To help understand the reasons for the least squares loss, we’ll need to review some fundamentals of probability theory. This is by no means a comprehensive overview of these concepts, but it hopefully brings back some of the most important ideas from your probability theory class. Consider a single data point. We can write the conditional probability of seeing its output $y$ given its feature vector $\mathbf{x}$ as:

\[p(y|\mathbf{x})\]

If we assume that each data point is independent from one another, we can express the joint probability, the probability of seeing all of the data’s $y$ given each of the $\mathbf{x}$’s, as:

\[p(y_1, y_2, \ldots, y_n | \mathbf{x}_1, \mathbf{x}_2, \ldots, \mathbf{x}_n) = p(y_1|\mathbf{x}_1)p(y_2|\mathbf{x}_2)\ldots p(y_n|\mathbf{x}_n) = \prod_{i=1}^n p(y_i|\mathbf{x}_i)\]

If the probabilities depend on parameters, we can also define this as the likelihood $L(\mathbf{w})$ which is a joint probability based on parameters $\mathbf{w}$.

The value of a probability is defined by its distribution. We can think of a distribution as being the probability of occurrence for all possible values in its support, the range of possible outputs.
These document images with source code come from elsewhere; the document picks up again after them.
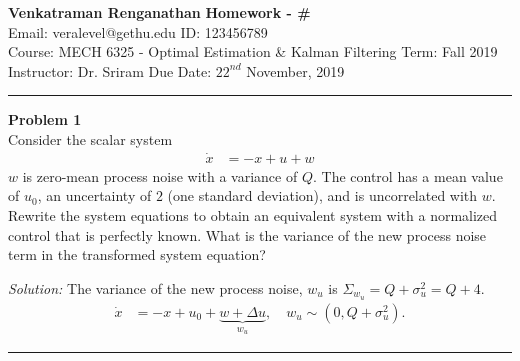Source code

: \documentclass[a4paper, 11pt]{article}
\newenvironment{problem}[2][Problem]
    { \begin{mdframed}[backgroundcolor=gray!20] \textbf{#1 #2} \\}
    {  \end{mdframed}}
\newenvironment{solution}
    {\textit{Solution:}}
    {}
\begin{document}
\noindent
\large\textbf{Venkatraman Renganathan} \hfill \textbf{Homework - \#}   \\
Email: veralevel@gethu.edu \hfill ID: 123456789 \\
\normalsize Course: MECH 6325 - Optimal Estimation \& Kalman Filtering \hfill Term: Fall 2019\\
Instructor: Dr. Sriram \hfill Due Date: $22^{nd}$ November, 2019 \\
\noindent\rule{7in}{2.8pt}
\begin{problem}{1}
Consider the scalar system
\begin{align*}
    \Dot{x} &= -x + u + w
\end{align*}
$w$ is zero-mean process noise with a variance of $Q$. The control has a mean value of $u_0$, an uncertainty of $2$ (one standard deviation), and is uncorrelated with $w$. Rewrite the system equations to obtain an equivalent system with a normalized control that is perfectly known. What is the variance of the new process noise term in the transformed system equation?
\end{problem}
\begin{solution}
The variance of the new process noise, $w_u$ is $\Sigma_{w_{u}} = Q + \sigma^2_u = Q + 4$.
\begin{align*}
    \Dot{x} &= -x + u_0 + \underbrace{w + \Delta u}_{w_{u}}, \quad w_u \sim (0, Q + \sigma^2_u).
\end{align*}
\end{solution} 
\noindent\rule{7in}{2.8pt}

\end{document}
For instance, a biased coin with probabilty 0.6 of being heads would have a probabilty distribution of:

\[\begin{cases} 0.4 & \text{tails} \\ 0.6 & \text{heads} \end{cases}\]

The distribution we will be discussing is the Normal/Gaussian distribution. The Normal distribution has the following probability density function:

\[\mathcal{N}(x|\mu, \sigma^2) = \frac{1}{\sqrt{2\pi\sigma^2}} \exp\left( -\frac{(x-\mu)^2}{2\sigma^2} \right)\]
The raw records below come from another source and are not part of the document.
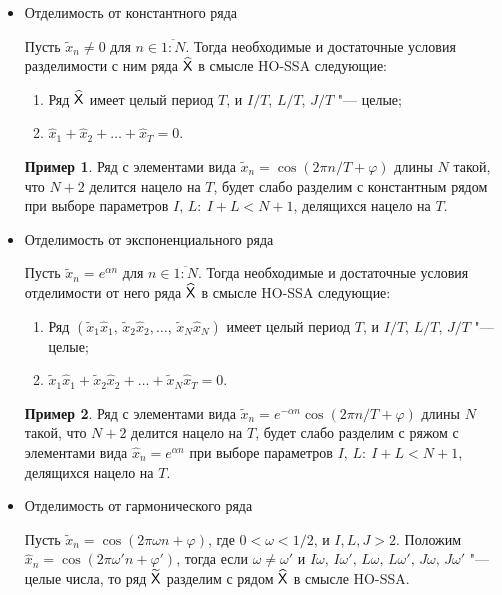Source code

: \documentclass[specialist,
  substylefile=spbu.rtx,
subf,href,colorlinks=true, 12pt]{disser}
\theoremstyle{plain}
\theoremstyle{definition}
\newtheorem{example}{Пример}[section]
\theoremstyle{remark}
\begin{document}
\begin{itemize}
  \item Отделимость от константного ряда

    Пусть $\tilde{x}_n\ne 0$ для $n\in\overline{1:N}$.
    Тогда необходимые и достаточные условия разделимости с ним ряда $\widehat{\mathsf{X}}$ в смысле HO-SSA следующие:
    \begin{enumerate}
      \item Ряд $\widehat{\mathsf{X}}$ имеет целый период $T$, и $I/T$, $L/T$, $J/T$ "--- целые;
      \item $\hat{x}_{1}+\hat{x}_2+\ldots+\hat{x}_T=0$.
    \end{enumerate}
    \begin{example}
      Ряд с элементами вида $\tilde{x}_n=\cos(2\pi n / T + \varphi)$ длины $N$ такой, что $N+2$ делится нацело на
      $T$, будет слабо разделим с константным рядом при выборе параметров $I,\, L:\: I+L< N+1$,
      делящихся нацело на $T$.
    \end{example}
  \item Отделимость от экспоненциального ряда

    Пусть $\tilde{x}_n=e^{\alpha n}$ для $n\in\overline{1:N}$.
    Тогда необходимые и достаточные условия отделимости от него ряда $\widehat{\mathsf{X}}$ в смысле HO-SSA следующие:
    \begin{enumerate}
      \item Ряд $(\tilde{x}_{1}\hat{x}_{1},\, \tilde{x}_{2}\hat{x}_{2},\ldots,\, \tilde{x}_{N}\hat{x}_{N})$
        имеет целый период $T$, и $I/T$, $L/T$, $J/T$ "--- целые;
      \item $\tilde{x}_{1}\hat{x}_{1}+\tilde{x}_{2}\hat{x}_2+\ldots+\tilde{x}_{N}\hat{x}_T=0$.
    \end{enumerate}
    \begin{example}
      Ряд с элементами вида $\tilde{x}_n=e^{-\alpha n}\cos(2\pi n / T + \varphi)$ длины $N$ такой, что $N+2$ делится нацело на
      $T$, будет слабо разделим с ряжом с элементами вида $\hat{x}_n=e^{\alpha n}$ при выборе параметров $I,\, L:\: I+L< N+1$, делящихся нацело на $T$.
    \end{example}
  \item Отделимость от гармонического ряда

    Пусть $\tilde{x}_n=\cos(2\pi \omega n + \varphi)$, где $0 < \omega < 1/2$, и $I, L, J > 2$.
    Положим \linebreak $\hat{x}_n=\cos(2\pi \omega' n + \varphi')$,
    тогда если $\omega\ne\omega'$ и $I\omega,\, I\omega',\, L\omega,\, L\omega',\, J\omega,\, J\omega'$
    "--- целые числа, то ряд $\widetilde{\mathsf{X}}$ разделим с рядом $\widehat{\mathsf{X}}$ в смысле HO-SSA.
\end{itemize}
\end{document}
The multivariate case can be written as:

\[\mathcal{N}(\mathbf{x}|\mathbf{\mu}, \mathbf{\Sigma}) = \frac{1}{\sqrt{|2\pi \mathbf{\Sigma}|}} \exp\left( -\frac{1}{2}(\mathbf{x}-\mathbf{\mu})^\top\mathbf{\Sigma}^{-1} (\mathbf{x}-\mathbf{\mu}) \right)\]

Note that the probabilities of a distribution must add up to 1.

Now to tie it all together. In the linear regression, we think of the data as coming from a generative model of normally distributed data. A generative model is a probabilistic statement that describes the joint distribution over feature vectors and their output values. Here, the outputs $y$ are modeled to be generated by inputs $\mathbf{x}$. In the general regression form, we can say that our data follows a true function of the data $h$ with noise $\epsilon$:

\[y = h(\mathbf{x}, \mathbf{w}) + \epsilon, \epsilon \sim \mathcal{N}(0, \beta^{-1})\]

Another way to view this is that $y$ follows a Normal distribution with mean $h$ and variance $\beta^{-1}$.

\[p(y|\mathbf{x}, \mathbf{w}) = \mathcal{N}(y|h(\mathbf{x}, \mathbf{w}), \beta^{-1}) \longleftrightarrow y \sim \mathcal{N}(h(\mathbf{x}, \mathbf{w}), \beta^{-1})\]

Plugging in our assumption of linearity $(h(\mathbf{x}, \mathbf{w}) = \mathbf{w}^\top \mathbf{x})$, we get:

\[p(y|\mathbf{x}, \mathbf{w}) = \mathcal{N}(y|\mathbf{w}^\top \mathbf{x}, \beta^{-1}) \longleftrightarrow y \sim \mathcal{N}(\mathbf{w}^\top \mathbf{x}, \beta^{-1})\]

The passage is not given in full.